Addressing undergraduates in an email, Dean of Students Katherine G. O’Dair outlined the University’s contingency plan for a strike—set to start at breakfast on Wednesday morning. According to O’Dair, Harvard’s dining halls will operate with extended meal hours, though three locations—Cabot, Dunster, and Kirkland Houses—will see suspended operations during the duration of the strike.
Harvard’s dining hall workers announced Tuesday afternoon—nearly six hours before the deadline their union set for reaching a contract settlement—that they will strike Wednesday morning, starting at 6 a.m. Workers will picket at 16 different locations around Harvard’s campus, including all of the College’s House dining halls.
With the extended hours, breakfast will run from 7 a.m. to 11 a.m., lunch from 11:30 a.m. to 3 p.m., and dinner from 4:30 p.m. to 8 p.m. Other dining hall services, like brain break and FlyBy—a grab-and-go dining service the College offers to undergraduates—will continue to be offered, though FlyBy will be expanded to include freshmen. However, Harvard students will not be able to order packaged, to-go meals, and “any packouts that have already been coordinated with a dining hall manager will be cancelled during the strike period,” according to O’Dair’s email.
With HUDS workers absent from their posts on Wednesday, dining hall managers will primarily take the reins, the Pforzheimer and Currier House Faculty Deans wrote in emails to the students in their house. Managers are not members of the dining workers’ union.

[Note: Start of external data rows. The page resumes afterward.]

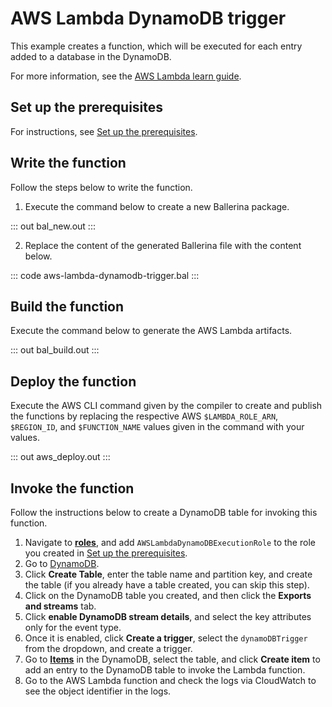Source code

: # AWS Lambda DynamoDB trigger

This example creates a function, which will be executed for each entry added to a database in the DynamoDB.

For more information, see the [AWS Lambda learn guide](https://ballerina.io/learn/run-in-the-cloud/function-as-a-service/aws-lambda/).

## Set up the prerequisites

For instructions, see [Set up the prerequisites](https://ballerina.io/learn/run-in-the-cloud/function-as-a-service/aws-lambda/#set-up-the-prerequisites).

## Write the function

Follow the steps below to write the function.

1. Execute the command below to create a new Ballerina package.

::: out bal_new.out :::

2. Replace the content of the generated Ballerina file with the content below.

::: code aws-lambda-dynamodb-trigger.bal :::

## Build the function 

Execute the command below to generate the AWS Lambda artifacts.

::: out bal_build.out :::

## Deploy the function

Execute the AWS CLI command given by the compiler to create and publish the functions by replacing the respective AWS `$LAMBDA_ROLE_ARN`, `$REGION_ID`, and `$FUNCTION_NAME` values given in the command with your values.

::: out aws_deploy.out :::

## Invoke the function

Follow the instructions below to create a DynamoDB table for invoking this function.

1. Navigate to [**roles**](https://console.aws.amazon.com/iamv2/home#/roles), and add `AWSLambdaDynamoDBExecutionRole` to the role you created in [Set up the prerequisites](https://ballerina.io/learn/run-in-the-cloud/function-as-a-service/aws-lambda/#set-up-the-prerequisites).
2. Go to [DynamoDB](https://us-west-1.console.aws.amazon.com/dynamodbv2).
3. Click **Create Table**, enter the table name and partition key, and create the table (if you already have a table created, you can skip this step).
4. Click on the DynamoDB table you created, and then click the **Exports and streams** tab.
5. Click **enable DynamoDB stream details**, and select the key attributes only for the event type.
6. Once it is enabled, click **Create a trigger**, select the `dynamoDBTrigger` from the dropdown, and create a trigger.
7. Go to [**Items**](https://us-west-1.console.aws.amazon.com/dynamodbv2) in the DynamoDB, select the table, and click **Create item** to add an entry to the DynamoDB table to invoke the Lambda function.
8. Go to the AWS Lambda function and check the logs via CloudWatch to see the object identifier in the logs.
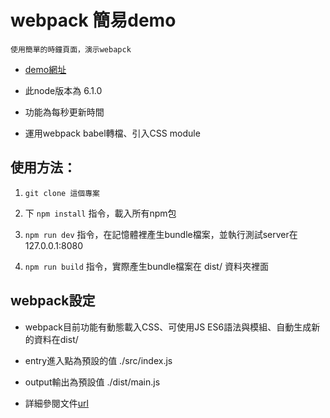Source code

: # webpack 簡易demo
`使用簡單的時鐘頁面，演示webapck`

* [demo網址](https://nicehorse06.github.io/webpack_example_clock/dist/)

* 此node版本為 6.1.0

* 功能為每秒更新時間

* 運用webpack babel轉檔、引入CSS module

## 使用方法：

1. `git clone 這個專案`

2. 下 `npm install` 指令，載入所有npm包

3. `npm run dev` 指令，在記憶體裡產生bundle檔案，並執行測試server在 127.0.0.1:8080

4. `npm run build` 指令，實際產生bundle檔案在 dist/ 資料夾裡面

## webpack設定

* webpack目前功能有動態載入CSS、可使用JS ES6語法與模組、自動生成新的資料在dist/

* entry進入點為預設的值 ./src/index.js

* output輸出為預設值 ./dist/main.js

* 詳細參閱文件[url](https://webpack.js.org/concepts/)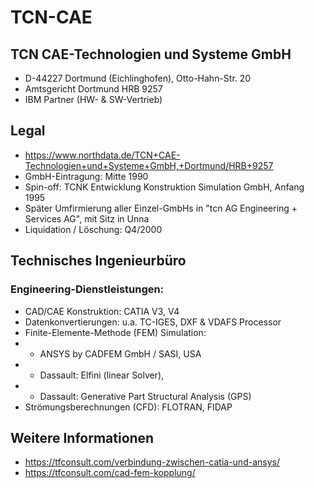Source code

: # TCN-CAE

## TCN CAE-Technologien und Systeme GmbH
- D-44227 Dortmund (Eichlinghofen), Otto-Hahn-Str. 20
- Amtsgericht Dortmund HRB 9257
- IBM Partner (HW- & SW-Vertrieb) 

## Legal
- https://www.northdata.de/TCN+CAE-Technologien+und+Systeme+GmbH,+Dortmund/HRB+9257
- GmbH-Eintragung: Mitte 1990
- Spin-off: TCNK Entwicklung Konstruktion Simulation GmbH, Anfang 1995 
- Später Umfirmierung aller Einzel-GmbHs in "tcn AG Engineering + Services AG", mit Sitz in Unna
- Liquidation / Löschung: Q4/2000 

## Technisches Ingenieurbüro 

### Engineering-Dienstleistungen:
- CAD/CAE Konstruktion: CATIA V3, V4
- Datenkonvertierungen: u.a. TC-IGES, DXF & VDAFS Processor
- Finite-Elemente-Methode (FEM) Simulation:
- - ANSYS by CADFEM GmbH / SASI, USA
- - Dassault: Elfini (linear Solver),
- - Dassault: Generative Part Structural Analysis (GPS)
- Strömungsberechnungen (CFD): FLOTRAN, FIDAP
  
## Weitere Informationen
- https://tfconsult.com/verbindung-zwischen-catia-und-ansys/
- https://tfconsult.com/cad-fem-kopplung/

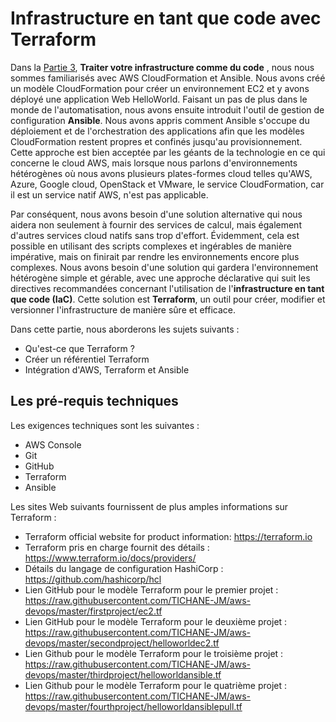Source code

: # Infrastructure en tant que code avec Terraform

Dans la [Partie 3](https://github.com/TICHANE-JM/aws-devops/blob/main/Traiter_votre_infra_comme_du_code.md), __Traiter votre infrastructure comme du code__ , nous nous sommes familiarisés avec AWS CloudFormation et Ansible. Nous avons créé un modèle CloudFormation pour créer un environnement EC2 et y avons déployé une application Web HelloWorld. Faisant un pas de plus dans le monde de l'automatisation, nous avons ensuite introduit l'outil de gestion de configuration **Ansible**. Nous avons appris comment Ansible s'occupe du déploiement et de l'orchestration des applications afin que les modèles CloudFormation restent propres et confinés jusqu'au provisionnement. Cette approche est bien acceptée par les géants de la technologie en ce qui concerne le cloud AWS, mais lorsque nous parlons d'environnements hétérogènes où nous avons plusieurs plates-formes cloud telles qu'AWS, Azure, Google cloud, OpenStack et VMware, le service CloudFormation, car il est un service natif AWS, n'est pas applicable.

Par conséquent, nous avons besoin d'une solution alternative qui nous aidera non seulement à fournir des services de calcul, mais également d'autres services cloud natifs sans trop d'effort. Évidemment, cela est possible en utilisant des scripts complexes et ingérables de manière impérative, mais on finirait par rendre les environnements encore plus complexes. Nous avons besoin d'une solution qui gardera l'environnement hétérogène simple et gérable, avec une approche déclarative qui suit les directives recommandées concernant l'utilisation de l'**infrastructure en tant que code (IaC)**. Cette solution est **Terraform**, un outil pour créer, modifier et versionner l'infrastructure de manière sûre et efficace.

Dans cette partie, nous aborderons les sujets suivants :
* Qu'est-ce que Terraform ?
* Créer un référentiel Terraform
* Intégration d'AWS, Terraform et Ansible

## Les pré-requis techniques
Les exigences techniques sont les suivantes :
* AWS Console
* Git
* GitHub
* Terraform
* Ansible

Les sites Web suivants fournissent de plus amples informations sur Terraform :
* Terraform official website for product information: https://terraform.io
* Terraform pris en charge fournit des détails : https://www.terraform.io/docs/providers/
* Détails du langage de configuration HashiCorp : https://github.com/hashicorp/hcl
* Lien GitHub pour le modèle Terraform pour le premier projet : https://raw.githubusercontent.com/TICHANE-JM/aws-devops/master/firstproject/ec2.tf
* Lien GitHub pour le modèle Terraform pour le deuxième projet : https://raw.githubusercontent.com/TICHANE-JM/aws-devops/master/secondproject/helloworldec2.tf
* Lien Github pour le modèle Terraform pour le troisième projet : https://raw.githubusercontent.com/TICHANE-JM/aws-devops/master/thirdproject/helloworldansible.tf
* Lien Github pour le modèle Terraform pour le quatrième projet : https://raw.githubusercontent.com/TICHANE-JM/aws-devops/master/fourthproject/helloworldansiblepull.tf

In an email message sent to various House lists describing the “do’s” and “don’ts” of the strike, members of the Student Labor Action Movement, an undergraduate activist group, urged students to refrain from eating in cafes normally staffed by HUDS workers, as well as asked student workers in those cafes to not pick up additional shifts normally reserved for HUDS workers.
But as Harvard was preparing to offset the potentially negative effects of the union’s actions, the dining service workers were preparing their own materials for the strike. On Garden street Tuesday, the workers—and their supporters—made picket signs and acquired four RVs that the union said will serve as “mobile strike centers” during the course of the strike.
O’Dair acknowledged the effect the service disruption may have on the many students currently in the throes of midterm season.
“I know that many of you have midterm exams in addition to other commitments and are concerned about the impact of a possible strike on your schedules and dining options,” O’Dair wrote. “I urge you to prepare for tomorrow by giving yourself extra time to get your meals and to get to class.”
Tuesday morning, when the strike was still not certain, Harvard dining halls made the switch from metal utensils and ceramic dishes to plastic items. When asked about the change, HUDS spokesperson Crista Martin did not respond to requests for comment.
In the weeks leading up to strike, speculation abounded about what sort of food Harvard would serve in the absence of its regular cooks. If Harvard chose the route Yale College took when their dining workers went on strike several years ago, it may have elected to provide undergraduates with vouchers for restaurants in Harvard Square. However, nine dining workers from across the campus said they had seen unusually large quantities of frozen food being brought into the dining halls ahead of what was then a potential strike.